# [Material supplied]

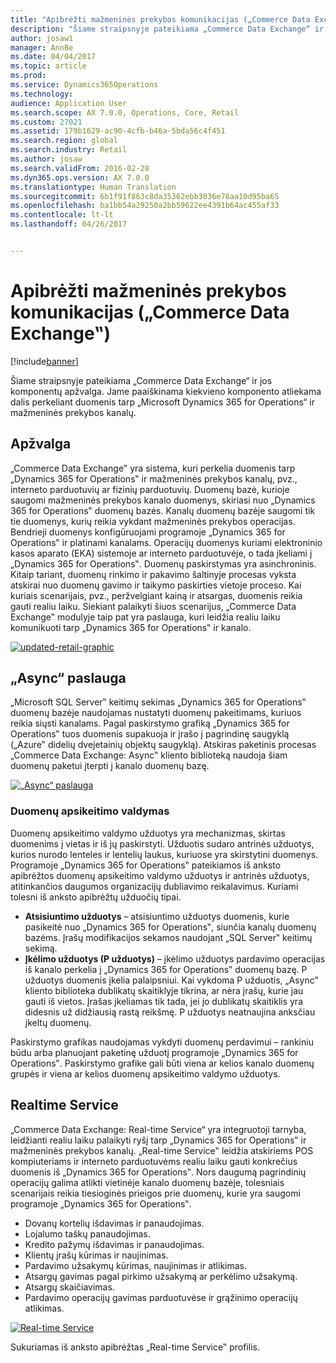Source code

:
 ```yaml
---
title: "Apibrėžti mažmeninės prekybos komunikacijas („Commerce Data Exchange‟)"
description: "Šiame straipsnyje pateikiama „Commerce Data Exchange“ ir jos komponentų apžvalga. Jame paaiškinama kiekvieno komponento atliekama dalis perkeliant duomenis tarp „Microsoft Dynamics 365 for Operations“ ir mažmeninės prekybos kanalų."
author: josaw1
manager: AnnBe
ms.date: 04/04/2017
ms.topic: article
ms.prod: 
ms.service: Dynamics365Operations
ms.technology: 
audience: Application User
ms.search.scope: AX 7.0.0, Operations, Core, Retail
ms.custom: 27021
ms.assetid: 179b1629-ac90-4cfb-b46a-5bda56c4f451
ms.search.region: global
ms.search.industry: Retail
ms.author: josaw
ms.search.validFrom: 2016-02-28
ms.dyn365.ops.version: AX 7.0.0
ms.translationtype: Human Translation
ms.sourcegitcommit: 6b1f91f863c8da35362ebb3036e76aa10d95ba65
ms.openlocfilehash: ba1bb54a29250a2bb59622ee4391b64ac455af33
ms.contentlocale: lt-lt
ms.lasthandoff: 04/26/2017


---
```


# <a name="define-retail-channel-communications-commerce-data-exchange"></a>Apibrėžti mažmeninės prekybos komunikacijas („Commerce Data Exchange‟)

[!include[banner](../includes/banner.md)]


Šiame straipsnyje pateikiama „Commerce Data Exchange“ ir jos komponentų apžvalga. Jame paaiškinama kiekvieno komponento atliekama dalis perkeliant duomenis tarp „Microsoft Dynamics 365 for Operations“ ir mažmeninės prekybos kanalų.

<a name="overview"></a>Apžvalga
--------

„Commerce Data Exchange‟ yra sistema, kuri perkelia duomenis tarp „Dynamics 365 for Operations‟ ir mažmeninės prekybos kanalų, pvz., interneto parduotuvių ar fizinių parduotuvių. Duomenų bazė, kurioje saugomi mažmeninės prekybos kanalo duomenys, skiriasi nuo „Dynamics 365 for Operations‟ duomenų bazės. Kanalų duomenų bazėje saugomi tik tie duomenys, kurių reikia vykdant mažmeninės prekybos operacijas. Bendrieji duomenys konfigūruojami programoje „Dynamics 365 for Operations‟ ir platinami kanalams. Operacijų duomenys kuriami elektroninio kasos aparato (EKA) sistemoje ar interneto parduotuvėje, o tada įkeliami į „Dynamics 365 for Operations‟. Duomenų paskirstymas yra asinchroninis. Kitaip tariant, duomenų rinkimo ir pakavimo šaltinyje procesas vyksta atskirai nuo duomenų gavimo ir taikymo paskirties vietoje proceso. Kai kuriais scenarijais, pvz., peržvelgiant kainą ir atsargas, duomenis reikia gauti realiu laiku. Siekiant palaikyti šiuos scenarijus, „Commerce Data Exchange‟ modulyje taip pat yra paslauga, kuri leidžia realiu laiku komunikuoti tarp „Dynamics 365 for Operations‟ ir kanalo. 

[![updated-retail-graphic](./media/updated-retail-graphic.png)](./media/updated-retail-graphic.png)  

## <a name="async-service"></a>„Async“ paslauga
„Microsoft SQL Server‟ keitimų sekimas „Dynamics 365 for Operations‟ duomenų bazėje naudojamas nustatyti duomenų pakeitimams, kuriuos reikia siųsti kanalams. Pagal paskirstymo grafiką „Dynamics 365 for Operations‟ tuos duomenis supakuoja ir įrašo į pagrindinę saugyklą („Azure‟ didelių dvejetainių objektų saugyklą). Atskiras paketinis procesas „Commerce Data Exchange: Async‟ kliento biblioteką naudoja šiam duomenų paketui įterpti į kanalo duomenų bazę. 

[![„Async“ paslauga](./media/async-300x239.png)](./media/async.png)

### <a name="retail-scheduler"></a>Duomenų apsikeitimo valdymas

Duomenų apsikeitimo valdymo užduotys yra mechanizmas, skirtas duomenims į vietas ir iš jų paskirstyti. Užduotis sudaro antrinės užduotys, kurios nurodo lenteles ir lentelių laukus, kuriuose yra skirstytini duomenys. Programoje „Dynamics 365 for Operations‟ pateikiamos iš anksto apibrėžtos duomenų apsikeitimo valdymo užduotys ir antrinės užduotys, atitinkančios daugumos organizacijų dubliavimo reikalavimus. Kuriami tolesni iš anksto apibrėžtų užduočių tipai.

-   **Atsisiuntimo užduotys** – atsisiuntimo užduotys duomenis, kurie pasikeitė nuo „Dynamics 365 for Operations‟, siunčia kanalų duomenų bazėms. Įrašų modifikacijos sekamos naudojant „SQL Server‟ keitimų sekimą.
-   **Įkėlimo užduotys (P užduotys)** – įkėlimo užduotys pardavimo operacijas iš kanalo perkelia į „Dynamics 365 for Operations‟ duomenų bazę. P užduotys duomenis įkelia palaipsniui. Kai vykdoma P užduotis, „Async‟ kliento biblioteka dublikatų skaitiklyje tikrina, ar nėra įrašų, kurie jau gauti iš vietos. Įrašas įkeliamas tik tada, jei jo dublikatų skaitiklis yra didesnis už didžiausią rastą reikšmę. P užduotys neatnaujina anksčiau įkeltų duomenų.

Paskirstymo grafikas naudojamas vykdyti duomenų perdavimui – rankiniu būdu arba planuojant paketinę užduotį programoje „Dynamics 365 for Operations‟. Paskirstymo grafike gali būti viena ar kelios kanalo duomenų grupės ir viena ar kelios duomenų apsikeitimo valdymo užduotys.

## <a name="realtime-service"></a>Realtime Service
„Commerce Data Exchange: Real-time Service“ yra integruotoji tarnyba, leidžianti realiu laiku palaikyti ryšį tarp „Dynamics 365 for Operations‟ ir mažmeninės prekybos kanalų. „Real-time Service‟ leidžia atskiriems POS kompiuteriams ir interneto parduotuvėms realiu laiku gauti konkrečius duomenis iš „Dynamics 365 for Operations‟. Nors daugumą pagrindinių operacijų galima atlikti vietinėje kanalo duomenų bazėje, tolesniais scenarijais reikia tiesioginės prieigos prie duomenų, kurie yra saugomi programoje „Dynamics 365 for Operations‟.

-   Dovanų kortelių išdavimas ir panaudojimas.
-   Lojalumo taškų panaudojimas.
-   Kredito pažymų išdavimas ir panaudojimas.
-   Klientų įrašų kūrimas ir naujinimas.
-   Pardavimo užsakymų kūrimas, naujinimas ir atlikimas.
-   Atsargų gavimas pagal pirkimo užsakymą ar perkėlimo užsakymą.
-   Atsargų skaičiavimas.
-   Pardavimo operacijų gavimas parduotuvėse ir grąžinimo operacijų atlikimas.

[![Real-time Service](./media/rts.png)](./media/rts.png) 

Sukuriamas iš anksto apibrėžtas „Real-time Service‟ profilis.




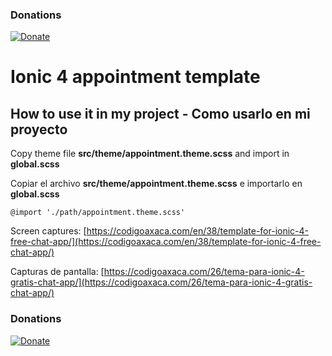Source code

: ### Donations
[![Donate](https://img.shields.io/badge/Donate-PayPal-green.svg)](https://www.paypal.me/IvnAqn)


# Ionic 4 appointment template

## How to use it in my project - Como usarlo en mi proyecto

Copy theme file __src/theme/appointment.theme.scss__ and import in __global.scss__

Copiar el archivo __src/theme/appointment.theme.scss__ e importarlo en __global.scss__

```
@import './path/appointment.theme.scss'
```

Screen captures: [https://codigoaxaca.com/en/38/template-for-ionic-4-free-chat-app/](https://codigoaxaca.com/en/38/template-for-ionic-4-free-chat-app/)

Capturas de pantalla: [https://codigoaxaca.com/26/tema-para-ionic-4-gratis-chat-app/](https://codigoaxaca.com/26/tema-para-ionic-4-gratis-chat-app/)


### Donations
[![Donate](https://img.shields.io/badge/Donate-PayPal-green.svg)](https://www.paypal.me/IvnAqn)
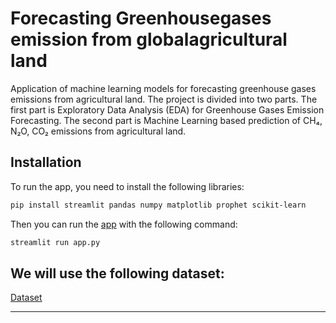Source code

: # Forecasting Greenhousegases emission from globalagricultural land

Application of machine learning models for forecasting greenhouse gases emissions from agricultural land. The project is divided into two parts. The first part is Exploratory Data Analysis (EDA) for Greenhouse Gases Emission Forecasting. The second part is Machine Learning based prediction of CH₄, N₂O, CO₂ emissions from agricultural land.

## Installation

To run the app, you need to install the following libraries:

```bash
pip install streamlit pandas numpy matplotlib prophet scikit-learn
```
Then you can run the [app](./app.py) with the following command:

```bash
streamlit run app.py
```

## We will use the following dataset:

[Dataset](../00_resources/data/data.xlsx)

---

# [Exercise prompt]
Reprint exactly, and only, the lines running from the one containing "Application of machine" through the last line of the listing above.

# [Response]
Application of machine learning models for forecasting greenhouse gases emissions from agricultural land. The project is divided into two parts. The first part is Exploratory Data Analysis (EDA) for Greenhouse Gases Emission Forecasting. The second part is Machine Learning based prediction of CH₄, N₂O, CO₂ emissions from agricultural land.

## Installation

To run the app, you need to install the following libraries:

```bash
pip install streamlit pandas numpy matplotlib prophet scikit-learn
```
Then you can run the [app](./app.py) with the following command:

```bash
streamlit run app.py
```

## We will use the following dataset:

[Dataset](../00_resources/data/data.xlsx)

---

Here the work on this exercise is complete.